Recently went to a new teacher after not having lessons and not really playing for a year or two. And very suddenly came across a number of things.

I was previously studying with a local Jazz player, who is very well respected across the country and Europe (Lessons were often re arranged as he was gigging etc!), and he was very down to earth about teaching, and would only teach things he said were 'useful' and needed for playing, so things like reed choice and mouthpiece choice he would leave up to 'if it works for you then go for it'. I got to around ABRSM grade 6/7 with him.

When i went to this new teacher i was almost immediately told i had the worst embouchure that he had seen in ten years, that my mouthpiece ( a 'fairly' pricy Otto Link Super Metal 5*, bought from Dawkes' ) was faulty and was made defectively. My reed strength was too poor ( Java Red/Green 2) along with a whole host of other things.

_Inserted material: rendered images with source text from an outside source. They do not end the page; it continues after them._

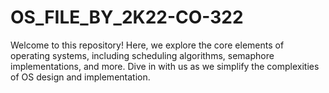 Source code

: # OS_FILE_BY_2K22-CO-322
 Welcome to this repository! Here, we explore the core elements of operating systems, including scheduling algorithms, semaphore implementations, and more. Dive in with us as we simplify the complexities of OS design and implementation.
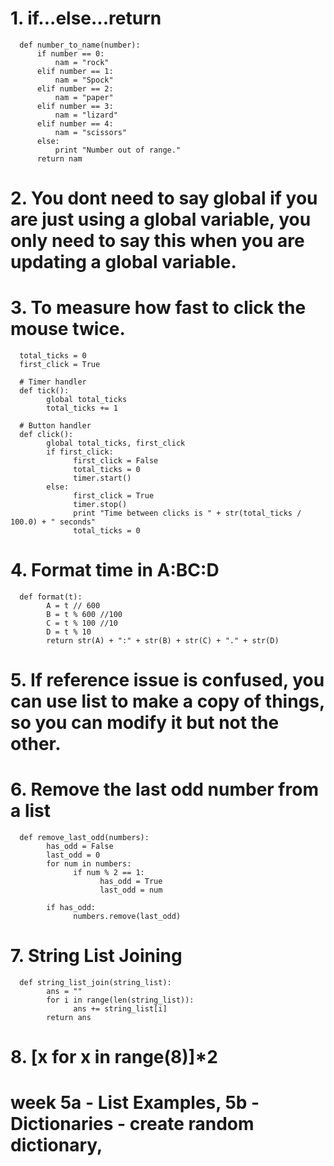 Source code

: # 1. if...else...return
      def number_to_name(number):
          if number == 0:
              nam = "rock"
          elif number == 1:
              nam = "Spock"
          elif number == 2:
              nam = "paper"
          elif number == 3:
              nam = "lizard"
          elif number == 4:
              nam = "scissors"
          else:
              print "Number out of range."
          return nam
# 2. You dont need to say global if you are just using a global variable, you only need to say this when you are updating a global variable.
# 3. To measure how fast to click the mouse twice.
      total_ticks = 0
      first_click = True

      # Timer handler
      def tick():
            global total_ticks
            total_ticks += 1
    
      # Button handler
      def click():
            global total_ticks, first_click
            if first_click:
                  first_click = False
                  total_ticks = 0
                  timer.start()
            else:
                  first_click = True
                  timer.stop()
                  print "Time between clicks is " + str(total_ticks / 100.0) + " seconds"
                  total_ticks = 0
# 4. Format time in A:BC:D
      def format(t):
            A = t // 600
            B = t % 600 //100
            C = t % 100 //10  
            D = t % 10
            return str(A) + ":" + str(B) + str(C) + "." + str(D)
            
# 5. If reference issue is confused, you can use list to make a copy of things, so you can modify it but not the other.
# 6. Remove the last odd number from a list
      def remove_last_odd(numbers):
            has_odd = False
            last_odd = 0
            for num in numbers:
                  if num % 2 == 1:
                        has_odd = True
                        last_odd = num
            
            if has_odd:
                  numbers.remove(last_odd)
# 7. String List Joining
      def string_list_join(string_list):
            ans = ""
            for i in range(len(string_list)):
                  ans += string_list[i]
            return ans
# 8. [x for x in range(8)]*2


# week 5a - List Examples, 5b - Dictionaries - create random dictionary,
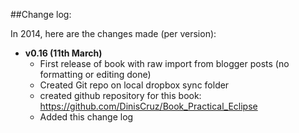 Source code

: ##Change log:

In 2014, here are the changes made (per version):

* **v0.16 (11th March)**
    * First release of book with raw import from blogger posts (no formatting or editing done)
    * Created Git repo on local dropbox sync folder
    * created github repository for this book: https://github.com/DinisCruz/Book_Practical_Eclipse
    * Added this change log
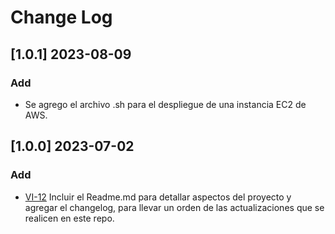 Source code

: # Change Log

## [1.0.1] 2023-08-09
### Add
- Se agrego el archivo .sh para el despliegue de una instancia EC2 de AWS.

## [1.0.0] 2023-07-02
### Add
- [VI-12](https://tekvot.atlassian.net/browse/VI-12) Incluir el Readme.md para detallar aspectos del proyecto y agregar el changelog, para llevar un orden de las actualizaciones que se realicen en este repo.
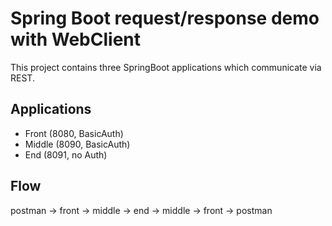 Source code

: # Spring Boot request/response demo with WebClient
This project contains three SpringBoot applications which communicate via REST.

## Applications
* Front (8080, BasicAuth)
* Middle (8090, BasicAuth)
* End (8091, no Auth)

## Flow
postman -> front -> middle -> end -> middle -> front -> postman
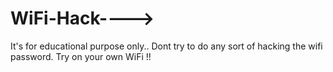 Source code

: # WiFi-Hack---->  
 It's for educational purpose only..
 Dont try to do any sort of hacking the wifi password. Try on your own WiFi !!
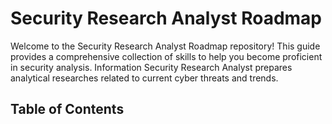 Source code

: # Security Research Analyst Roadmap
Welcome to the Security Research Analyst Roadmap repository! This guide provides a comprehensive collection of skills to help you become proficient in security analysis. Information Security Research Analyst prepares analytical researches related to current cyber threats and trends.

## Table of Contents
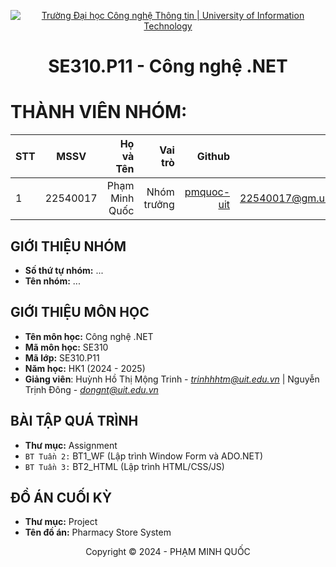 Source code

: <!-- Banner -->
<p align="center">
  <a href="https://www.uit.edu.vn/" title="Trường Đại học Công nghệ Thông tin" style="border: none;">
    <img src="https://i.imgur.com/WmMnSRt.png" alt="Trường Đại học Công nghệ Thông tin | University of Information Technology">
  </a>
</p>

<!-- Title -->
<h1 align="center"><b>SE310.P11 - Công nghệ .NET</b></h1>

<!-- Main -->
# THÀNH VIÊN NHÓM:
| STT    | MSSV          | Họ và Tên              |Vai trò    | Github                                                  | Email                   |
| ------ |:-------------:| ----------------------:|----------:|--------------------------------------------------------:|-------------------------:
| 1      | 22540017      | Phạm Minh Quốc         |Nhóm trưởng|[pmquoc-uit](https://github.com/pmquoc-uit)              |<22540017@gm.uit.edu.vn> |


## GIỚI THIỆU NHÓM
* **Số thứ tự nhóm:** ...
* **Tên nhóm:** ...

## GIỚI THIỆU MÔN HỌC
* **Tên môn học:** Công nghệ .NET
* **Mã môn học:** SE310
* **Mã lớp:** SE310.P11
* **Năm học:** HK1 (2024 - 2025)
* **Giảng viên**: Huỳnh Hồ Thị Mộng Trinh - *trinhhhtm@uit.edu.vn* | Nguyễn Trịnh Đông - *dongnt@uit.edu.vn*

## BÀI TẬP QUÁ TRÌNH
* **Thư mục:** Assignment
* `BT Tuần 2:` BT1_WF (Lập trình Window Form và ADO.NET)
* `BT Tuần 3:` BT2_HTML (Lập trình HTML/CSS/JS)

## ĐỒ ÁN CUỐI KỲ
* **Thư mục:** Project
* **Tên đồ án:** Pharmacy Store System

<!-- Footer -->
<p align='center'>Copyright © 2024 - PHẠM MINH QUỐC</p> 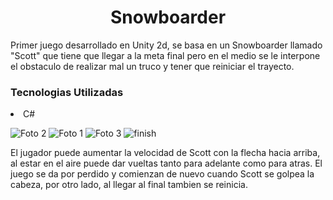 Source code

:<h1 align="center"> Snowboarder </h1>

Primer juego desarrollado en Unity 2d, se basa en un Snowboarder llamado "Scott" que tiene que llegar a la meta final pero en el medio se le interpone el obstaculo de realizar mal un truco y tener que reiniciar el trayecto. 

<h3 align="left"> Tecnologias Utilizadas </h3>
<li> C# 

![Foto 2](https://user-images.githubusercontent.com/85126976/198849409-2627784b-b234-4cba-bfde-3d9bb40eb275.jpg)
![Foto 1](https://user-images.githubusercontent.com/85126976/198849299-57dd6bca-9d2e-4b55-b3a3-697a4ab58683.jpg)
![Foto 3](https://user-images.githubusercontent.com/85126976/198849312-6d50f051-e745-4418-bed8-fae372bed79e.jpg)
![finish](https://user-images.githubusercontent.com/85126976/198849414-d67730b6-6907-447b-aac9-1e73ce21b0c2.jpg)

  
El jugador puede aumentar la velocidad de Scott con la flecha hacia arriba, al estar en el aire puede dar vueltas tanto para adelante como para atras. El juego se da por perdido y comienzan de nuevo cuando Scott se golpea la cabeza, por otro lado, al llegar al final tambien se reinicia. 
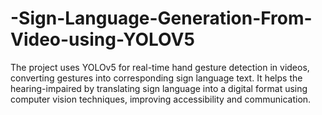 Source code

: # -Sign-Language-Generation-From-Video-using-YOLOV5
The project uses YOLOv5 for real-time hand gesture detection in videos, converting gestures into corresponding sign language text. It helps the hearing-impaired by translating sign language into a digital format using computer vision techniques, improving accessibility and communication.
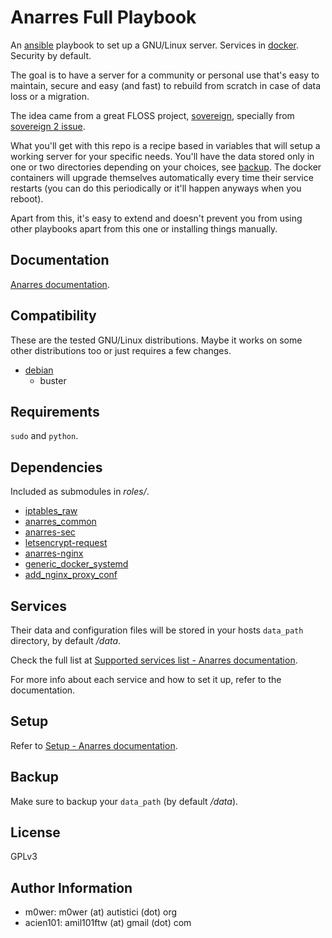 # Anarres Full Playbook

An [ansible](https://github.com/ansible) playbook to set up a GNU/Linux server.
Services in [docker](https://www.docker.com/). Security by default.

The goal is to have a server for a community or personal use that's easy to
maintain, secure and easy (and fast) to rebuild from scratch in case of data
loss or a migration.

The idea came from a great FLOSS project,
[sovereign](https://github.com/sovereign/sovereign), specially from [sovereign
2 issue](https://github.com/sovereign/sovereign/issues/667).

What you'll get with this repo is a recipe based in variables that will setup a
working server for your specific needs. You'll have the data stored only in one
or two directories depending on your choices, see [backup](#backup). The
docker containers will upgrade themselves automatically every time their
service restarts (you can do this periodically or it'll happen anyways when you
reboot).

Apart from this, it's easy to extend and doesn't prevent you from using other
playbooks apart from this one or installing things manually.

## Documentation

[Anarres documentation](https://anarres-org.github.io/anarres/).

## Compatibility

These are the tested GNU/Linux distributions. Maybe it works on some other
distributions too or just requires a few changes.

* [debian](https://www.debian.org/)
  * buster

## Requirements

`sudo` and `python`.

## Dependencies

Included as submodules in *roles/*.

* [iptables_raw](https://github.com/Nordeus/ansible_iptables_raw)
* [anarres_common](https://github.com/anarres-org/anarres_common)
* [anarres-sec](https://github.com/anarres-org/anarres-sec)
* [letsencrypt-request](https://github.com/anarres-org/letsencrypt-request)
* [anarres-nginx](https://github.com/anarres-org/anarres-nginx)
* [generic_docker_systemd](https://github.com/anarres-org/generic_docker_systemd)
* [add_nginx_proxy_conf](https://github.com/anarres-org/add_nginx_proxy_conf)

## Services

Their data and configuration files will be stored in your hosts `data_path`
directory, by default */data*.

Check the full list at [Supported services list - Anarres
documentation](https://anarres-org.github.io/anarres/supported_services_list/).

For more info about each service and how to set it up, refer to the
documentation.

## Setup

Refer to [Setup - Anarres
documentation](https://anarres-org.github.io/anarres/setup/).

## Backup

Make sure to backup your `data_path` (by default */data*).

## License

GPLv3

## Author Information

* m0wer: m0wer (at) autistici (dot) org
* acien101: amil101ftw (at) gmail (dot) com
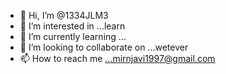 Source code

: - 👋 Hi, I’m @1334JLM3
- 👀 I’m interested in ...learn
- 🌱 I’m currently learning ...
- 💞️ I’m looking to collaborate on ...wetever
- 📫 How to reach me ...mirnjavi1997@gmail.com 

<!---
1334JLM3/1334JLM3 is a ✨ special ✨ repository because its `README.md` (this file) appears on your GitHub profile.
You can click the Preview link to take a look at your changes.
--->
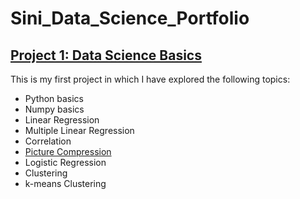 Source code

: # Sini_Data_Science_Portfolio
## [Project 1: Data Science Basics](https://github.com/sinishibu/IntroToDataScience/blob/master/DataScienceBasics.ipynb)
This is my first project in which I have explored the following topics:
* Python basics
* Numpy basics
* Linear Regression
* Multiple Linear Regression
* Correlation
* [Picture Compression](/images/pic1.png)
* Logistic Regression
* Clustering
* k-means Clustering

I found this fairly hard to take from a teacher who is supposedly well respected in my area.

He also kept asking the question ' How good do you want to get? ' , to which i answered, that i wanted to be able to quietly jam along to a few backing tracks at home, alone. And that i didn't really desire becoming a giant gigging jazz musician. He found it incredibly hard to understand that i didn't want to be the best in the world.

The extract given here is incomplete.